**About this task**
Go over the entries and report the lines where the word "mTestMgr" occurs.
╭─ Listed records
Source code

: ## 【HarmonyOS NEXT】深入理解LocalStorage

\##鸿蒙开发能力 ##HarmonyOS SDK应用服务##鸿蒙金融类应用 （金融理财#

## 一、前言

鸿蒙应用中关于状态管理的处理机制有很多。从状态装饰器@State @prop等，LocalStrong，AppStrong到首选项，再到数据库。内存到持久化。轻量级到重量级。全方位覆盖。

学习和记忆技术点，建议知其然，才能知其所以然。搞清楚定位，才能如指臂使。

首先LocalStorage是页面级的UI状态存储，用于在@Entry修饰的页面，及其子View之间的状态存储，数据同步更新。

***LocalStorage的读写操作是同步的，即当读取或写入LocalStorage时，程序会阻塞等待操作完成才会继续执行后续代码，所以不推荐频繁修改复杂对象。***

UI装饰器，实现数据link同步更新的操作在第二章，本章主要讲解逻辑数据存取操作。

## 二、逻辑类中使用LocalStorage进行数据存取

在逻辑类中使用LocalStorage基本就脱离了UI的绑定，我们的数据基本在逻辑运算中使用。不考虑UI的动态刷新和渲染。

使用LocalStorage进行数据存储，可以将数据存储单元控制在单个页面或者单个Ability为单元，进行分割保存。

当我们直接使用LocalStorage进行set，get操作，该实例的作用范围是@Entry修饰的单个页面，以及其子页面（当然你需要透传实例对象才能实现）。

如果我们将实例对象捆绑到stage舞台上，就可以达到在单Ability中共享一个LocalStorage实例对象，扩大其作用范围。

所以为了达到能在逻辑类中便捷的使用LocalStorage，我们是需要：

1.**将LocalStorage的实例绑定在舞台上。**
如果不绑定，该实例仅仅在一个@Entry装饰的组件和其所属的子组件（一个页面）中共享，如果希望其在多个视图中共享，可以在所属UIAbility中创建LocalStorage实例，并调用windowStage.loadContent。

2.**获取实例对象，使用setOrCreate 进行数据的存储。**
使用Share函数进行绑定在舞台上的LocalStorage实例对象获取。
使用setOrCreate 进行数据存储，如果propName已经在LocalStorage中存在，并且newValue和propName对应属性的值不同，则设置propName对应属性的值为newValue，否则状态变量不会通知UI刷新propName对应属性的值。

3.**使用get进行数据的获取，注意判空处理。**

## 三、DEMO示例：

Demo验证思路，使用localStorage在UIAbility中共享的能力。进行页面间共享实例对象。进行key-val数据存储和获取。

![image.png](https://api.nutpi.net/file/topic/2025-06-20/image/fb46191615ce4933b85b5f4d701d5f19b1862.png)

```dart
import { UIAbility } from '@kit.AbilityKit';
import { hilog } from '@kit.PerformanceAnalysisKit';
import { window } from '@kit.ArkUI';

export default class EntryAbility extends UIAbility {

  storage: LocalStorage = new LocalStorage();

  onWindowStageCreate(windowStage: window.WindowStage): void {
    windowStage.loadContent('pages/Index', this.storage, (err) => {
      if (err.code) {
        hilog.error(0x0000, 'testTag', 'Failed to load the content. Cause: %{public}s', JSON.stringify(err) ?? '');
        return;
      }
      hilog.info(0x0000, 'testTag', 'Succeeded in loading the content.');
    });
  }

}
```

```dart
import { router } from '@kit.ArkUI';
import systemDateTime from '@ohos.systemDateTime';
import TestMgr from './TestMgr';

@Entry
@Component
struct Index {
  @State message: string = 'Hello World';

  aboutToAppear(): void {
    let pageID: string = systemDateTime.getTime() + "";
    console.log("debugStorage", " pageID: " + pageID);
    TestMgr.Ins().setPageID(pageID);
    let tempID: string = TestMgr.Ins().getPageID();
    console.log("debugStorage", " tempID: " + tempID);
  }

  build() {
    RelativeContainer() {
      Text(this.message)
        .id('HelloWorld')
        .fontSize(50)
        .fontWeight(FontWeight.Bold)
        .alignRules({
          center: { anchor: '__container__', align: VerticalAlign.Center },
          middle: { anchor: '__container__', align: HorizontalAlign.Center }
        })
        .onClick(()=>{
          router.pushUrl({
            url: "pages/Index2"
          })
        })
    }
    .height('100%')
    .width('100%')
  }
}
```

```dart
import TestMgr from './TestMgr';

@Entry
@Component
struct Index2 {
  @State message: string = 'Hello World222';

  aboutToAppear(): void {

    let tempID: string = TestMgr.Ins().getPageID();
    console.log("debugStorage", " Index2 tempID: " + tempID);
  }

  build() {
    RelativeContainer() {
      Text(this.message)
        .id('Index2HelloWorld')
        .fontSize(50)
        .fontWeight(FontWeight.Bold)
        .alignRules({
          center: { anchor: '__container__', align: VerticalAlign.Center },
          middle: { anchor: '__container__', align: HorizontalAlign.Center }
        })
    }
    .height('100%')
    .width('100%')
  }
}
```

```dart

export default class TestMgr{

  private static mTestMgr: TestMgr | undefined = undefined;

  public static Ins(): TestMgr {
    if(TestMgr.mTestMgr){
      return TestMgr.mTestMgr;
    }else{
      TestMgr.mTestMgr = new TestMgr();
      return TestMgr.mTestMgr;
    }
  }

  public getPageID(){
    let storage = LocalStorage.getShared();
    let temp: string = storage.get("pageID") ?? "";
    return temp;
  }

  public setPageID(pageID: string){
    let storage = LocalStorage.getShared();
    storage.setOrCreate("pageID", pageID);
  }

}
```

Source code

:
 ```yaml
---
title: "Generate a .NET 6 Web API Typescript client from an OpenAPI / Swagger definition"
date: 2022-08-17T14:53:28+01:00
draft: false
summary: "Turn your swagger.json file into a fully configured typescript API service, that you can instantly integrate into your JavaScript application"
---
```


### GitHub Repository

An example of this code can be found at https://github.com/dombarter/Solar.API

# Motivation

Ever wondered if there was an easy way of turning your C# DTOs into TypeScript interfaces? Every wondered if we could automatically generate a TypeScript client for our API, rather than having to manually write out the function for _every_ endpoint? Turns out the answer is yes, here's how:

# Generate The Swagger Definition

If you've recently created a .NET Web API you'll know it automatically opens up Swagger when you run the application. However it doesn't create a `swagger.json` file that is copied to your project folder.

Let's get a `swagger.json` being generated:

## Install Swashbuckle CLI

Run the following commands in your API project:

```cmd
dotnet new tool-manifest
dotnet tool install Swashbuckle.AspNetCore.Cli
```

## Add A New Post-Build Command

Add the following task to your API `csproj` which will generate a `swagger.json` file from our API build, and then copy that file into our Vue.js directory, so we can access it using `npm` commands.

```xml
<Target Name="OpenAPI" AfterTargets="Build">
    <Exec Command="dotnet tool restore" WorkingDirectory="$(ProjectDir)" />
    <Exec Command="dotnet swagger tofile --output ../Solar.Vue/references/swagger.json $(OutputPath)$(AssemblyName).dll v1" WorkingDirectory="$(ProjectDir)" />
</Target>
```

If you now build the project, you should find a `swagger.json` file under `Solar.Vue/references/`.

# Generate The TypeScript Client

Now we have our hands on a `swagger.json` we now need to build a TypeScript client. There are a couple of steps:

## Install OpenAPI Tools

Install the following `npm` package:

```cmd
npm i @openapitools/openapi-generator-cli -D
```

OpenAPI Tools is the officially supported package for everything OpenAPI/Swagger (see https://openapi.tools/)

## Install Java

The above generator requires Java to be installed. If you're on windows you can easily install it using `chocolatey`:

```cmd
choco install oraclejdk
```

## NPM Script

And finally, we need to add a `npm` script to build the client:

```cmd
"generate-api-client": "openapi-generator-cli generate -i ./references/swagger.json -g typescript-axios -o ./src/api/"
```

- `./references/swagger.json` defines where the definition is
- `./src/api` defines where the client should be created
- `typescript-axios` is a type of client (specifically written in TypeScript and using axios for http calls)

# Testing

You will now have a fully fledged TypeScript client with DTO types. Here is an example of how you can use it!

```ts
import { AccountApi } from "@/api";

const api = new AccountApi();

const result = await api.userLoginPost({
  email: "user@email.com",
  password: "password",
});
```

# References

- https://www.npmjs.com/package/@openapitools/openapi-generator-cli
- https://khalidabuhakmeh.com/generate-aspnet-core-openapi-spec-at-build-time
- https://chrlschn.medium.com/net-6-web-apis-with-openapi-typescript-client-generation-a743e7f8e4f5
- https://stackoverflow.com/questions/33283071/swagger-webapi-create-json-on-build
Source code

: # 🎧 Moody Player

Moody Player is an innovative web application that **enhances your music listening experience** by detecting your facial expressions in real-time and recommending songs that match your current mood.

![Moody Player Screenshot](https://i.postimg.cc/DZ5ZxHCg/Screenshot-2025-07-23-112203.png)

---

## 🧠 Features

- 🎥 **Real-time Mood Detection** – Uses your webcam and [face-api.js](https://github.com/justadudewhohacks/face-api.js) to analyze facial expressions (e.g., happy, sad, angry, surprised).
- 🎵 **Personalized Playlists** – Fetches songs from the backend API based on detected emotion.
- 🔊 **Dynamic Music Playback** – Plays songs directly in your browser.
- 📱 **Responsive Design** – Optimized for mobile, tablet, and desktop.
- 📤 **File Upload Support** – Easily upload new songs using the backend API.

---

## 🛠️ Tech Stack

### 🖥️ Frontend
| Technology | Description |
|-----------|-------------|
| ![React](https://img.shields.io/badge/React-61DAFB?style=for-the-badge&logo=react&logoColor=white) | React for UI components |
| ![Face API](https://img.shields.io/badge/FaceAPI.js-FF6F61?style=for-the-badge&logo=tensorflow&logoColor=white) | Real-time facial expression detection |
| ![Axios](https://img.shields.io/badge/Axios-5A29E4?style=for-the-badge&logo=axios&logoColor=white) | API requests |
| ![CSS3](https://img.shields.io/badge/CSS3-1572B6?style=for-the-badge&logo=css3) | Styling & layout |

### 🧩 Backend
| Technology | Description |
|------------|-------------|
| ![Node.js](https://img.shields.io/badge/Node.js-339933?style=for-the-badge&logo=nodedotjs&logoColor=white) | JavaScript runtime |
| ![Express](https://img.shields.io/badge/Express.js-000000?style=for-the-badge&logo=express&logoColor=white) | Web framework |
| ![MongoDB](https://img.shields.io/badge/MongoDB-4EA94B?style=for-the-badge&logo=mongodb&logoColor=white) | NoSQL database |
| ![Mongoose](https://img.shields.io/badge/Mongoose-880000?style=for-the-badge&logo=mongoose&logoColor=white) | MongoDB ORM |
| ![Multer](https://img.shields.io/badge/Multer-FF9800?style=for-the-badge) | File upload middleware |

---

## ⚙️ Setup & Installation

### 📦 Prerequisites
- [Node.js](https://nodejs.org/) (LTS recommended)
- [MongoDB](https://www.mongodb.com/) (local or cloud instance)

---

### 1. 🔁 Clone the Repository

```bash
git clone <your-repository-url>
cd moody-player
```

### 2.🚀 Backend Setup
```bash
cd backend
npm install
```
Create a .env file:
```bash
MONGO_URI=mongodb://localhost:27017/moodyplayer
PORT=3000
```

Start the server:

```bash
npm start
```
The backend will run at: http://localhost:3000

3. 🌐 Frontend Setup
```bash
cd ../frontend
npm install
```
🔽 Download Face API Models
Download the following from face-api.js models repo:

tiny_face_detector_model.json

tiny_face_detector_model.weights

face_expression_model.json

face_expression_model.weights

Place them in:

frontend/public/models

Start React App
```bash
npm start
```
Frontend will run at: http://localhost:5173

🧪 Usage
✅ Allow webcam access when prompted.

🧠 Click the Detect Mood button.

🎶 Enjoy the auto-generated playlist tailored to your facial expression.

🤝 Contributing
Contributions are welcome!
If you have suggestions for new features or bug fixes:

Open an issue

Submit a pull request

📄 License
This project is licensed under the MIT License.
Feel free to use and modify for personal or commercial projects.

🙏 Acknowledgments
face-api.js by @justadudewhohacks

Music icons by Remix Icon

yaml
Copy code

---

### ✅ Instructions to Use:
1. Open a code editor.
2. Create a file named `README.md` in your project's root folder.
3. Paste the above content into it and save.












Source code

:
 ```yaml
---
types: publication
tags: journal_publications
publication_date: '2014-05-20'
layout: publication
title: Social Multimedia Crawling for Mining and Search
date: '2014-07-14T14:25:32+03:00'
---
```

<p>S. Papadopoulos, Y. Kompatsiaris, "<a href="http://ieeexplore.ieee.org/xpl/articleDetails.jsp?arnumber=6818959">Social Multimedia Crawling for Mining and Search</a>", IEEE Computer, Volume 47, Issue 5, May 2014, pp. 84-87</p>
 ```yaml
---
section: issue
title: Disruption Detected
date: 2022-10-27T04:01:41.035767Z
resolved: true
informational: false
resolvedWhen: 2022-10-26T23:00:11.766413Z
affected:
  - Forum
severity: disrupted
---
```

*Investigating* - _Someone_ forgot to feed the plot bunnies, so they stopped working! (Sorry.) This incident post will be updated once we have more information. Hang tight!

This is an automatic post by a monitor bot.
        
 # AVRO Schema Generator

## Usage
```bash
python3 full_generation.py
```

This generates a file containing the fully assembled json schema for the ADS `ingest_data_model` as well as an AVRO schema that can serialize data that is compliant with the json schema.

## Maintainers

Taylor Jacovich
╰─
**Response area**
  private static mTestMgr: TestMgr | undefined = undefined;
    if(TestMgr.mTestMgr){
      return TestMgr.mTestMgr;
      TestMgr.mTestMgr = new TestMgr();
      return TestMgr.mTestMgr;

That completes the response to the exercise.